Your instructions: Could you repeat every entry below word for word, leaving out the pictures?

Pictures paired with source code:
================================

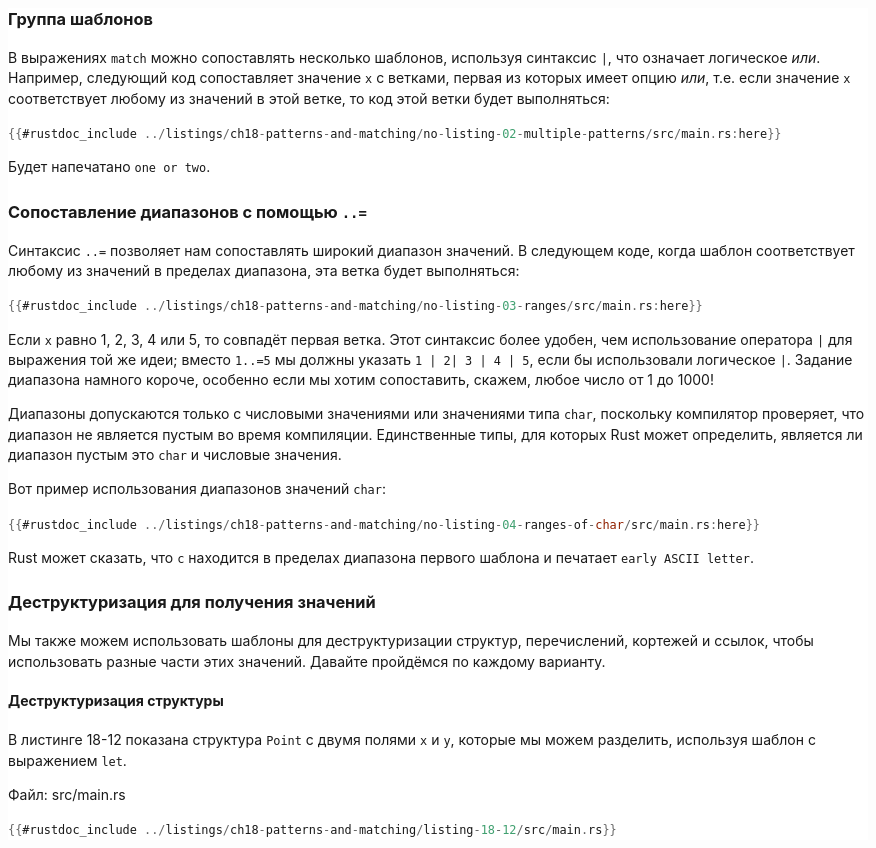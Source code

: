 ### Группа шаблонов

В выражениях `match` можно сопоставлять несколько шаблонов, используя синтаксис `|`, что означает логическое *или*. Например, следующий код сопоставляет значение `x` с ветками, первая из которых имеет опцию *или*, т.е. если значение `x` соответствует любому из значений в этой ветке, то код этой ветки будет выполняться:

```rust
{{#rustdoc_include ../listings/ch18-patterns-and-matching/no-listing-02-multiple-patterns/src/main.rs:here}}
```

Будет напечатано `one or two`.

### Сопоставление диапазонов с помощью `..=`

Синтаксис `..=` позволяет нам сопоставлять широкий диапазон значений. В следующем коде, когда шаблон соответствует любому из значений в пределах диапазона, эта ветка будет выполняться:

```rust
{{#rustdoc_include ../listings/ch18-patterns-and-matching/no-listing-03-ranges/src/main.rs:here}}
```

Если `x` равно 1, 2, 3, 4 или 5, то совпадёт первая ветка. Этот синтаксис более удобен, чем использование оператора `|` для выражения той же идеи; вместо `1..=5` мы должны указать `1 | 2| 3 | 4 | 5`, если бы использовали логическое `|`. Задание диапазона намного короче, особенно если мы хотим сопоставить, скажем, любое число от 1 до 1000!

Диапазоны допускаются только с числовыми значениями или значениями типа `char`, поскольку компилятор проверяет, что диапазон не является пустым во время компиляции. Единственные типы, для которых Rust может определить, является ли диапазон пустым это `char` и числовые значения.

Вот пример использования диапазонов значений `char`:

```rust
{{#rustdoc_include ../listings/ch18-patterns-and-matching/no-listing-04-ranges-of-char/src/main.rs:here}}
```

Rust может сказать, что `c` находится в пределах диапазона первого шаблона и печатает `early ASCII letter`.

### Деструктуризация для получения значений

Мы также можем использовать шаблоны для деструктуризации структур, перечислений, кортежей и ссылок, чтобы использовать разные части этих значений. Давайте пройдёмся по каждому варианту.

#### Деструктуризация структуры

В листинге 18-12 показана структура `Point` с двумя полями `x` и `y`, которые мы можем разделить, используя шаблон с выражением `let`.

<span class="filename">Файл: src/main.rs</span>

```rust
{{#rustdoc_include ../listings/ch18-patterns-and-matching/listing-18-12/src/main.rs}}
```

================================

Exercise output:
Source code

: ### Группа шаблонов

В выражениях `match` можно сопоставлять несколько шаблонов, используя синтаксис `|`, что означает логическое *или*. Например, следующий код сопоставляет значение `x` с ветками, первая из которых имеет опцию *или*, т.е. если значение `x` соответствует любому из значений в этой ветке, то код этой ветки будет выполняться:

```rust
{{#rustdoc_include ../listings/ch18-patterns-and-matching/no-listing-02-multiple-patterns/src/main.rs:here}}
```

Будет напечатано `one or two`.

### Сопоставление диапазонов с помощью `..=`

Синтаксис `..=` позволяет нам сопоставлять широкий диапазон значений. В следующем коде, когда шаблон соответствует любому из значений в пределах диапазона, эта ветка будет выполняться:

```rust
{{#rustdoc_include ../listings/ch18-patterns-and-matching/no-listing-03-ranges/src/main.rs:here}}
```

Если `x` равно 1, 2, 3, 4 или 5, то совпадёт первая ветка. Этот синтаксис более удобен, чем использование оператора `|` для выражения той же идеи; вместо `1..=5` мы должны указать `1 | 2| 3 | 4 | 5`, если бы использовали логическое `|`. Задание диапазона намного короче, особенно если мы хотим сопоставить, скажем, любое число от 1 до 1000!

Диапазоны допускаются только с числовыми значениями или значениями типа `char`, поскольку компилятор проверяет, что диапазон не является пустым во время компиляции. Единственные типы, для которых Rust может определить, является ли диапазон пустым это `char` и числовые значения.

Вот пример использования диапазонов значений `char`:

```rust
{{#rustdoc_include ../listings/ch18-patterns-and-matching/no-listing-04-ranges-of-char/src/main.rs:here}}
```

Rust может сказать, что `c` находится в пределах диапазона первого шаблона и печатает `early ASCII letter`.

### Деструктуризация для получения значений

Мы также можем использовать шаблоны для деструктуризации структур, перечислений, кортежей и ссылок, чтобы использовать разные части этих значений. Давайте пройдёмся по каждому варианту.

#### Деструктуризация структуры

В листинге 18-12 показана структура `Point` с двумя полями `x` и `y`, которые мы можем разделить, используя шаблон с выражением `let`.

<span class="filename">Файл: src/main.rs</span>

```rust
{{#rustdoc_include ../listings/ch18-patterns-and-matching/listing-18-12/src/main.rs}}
```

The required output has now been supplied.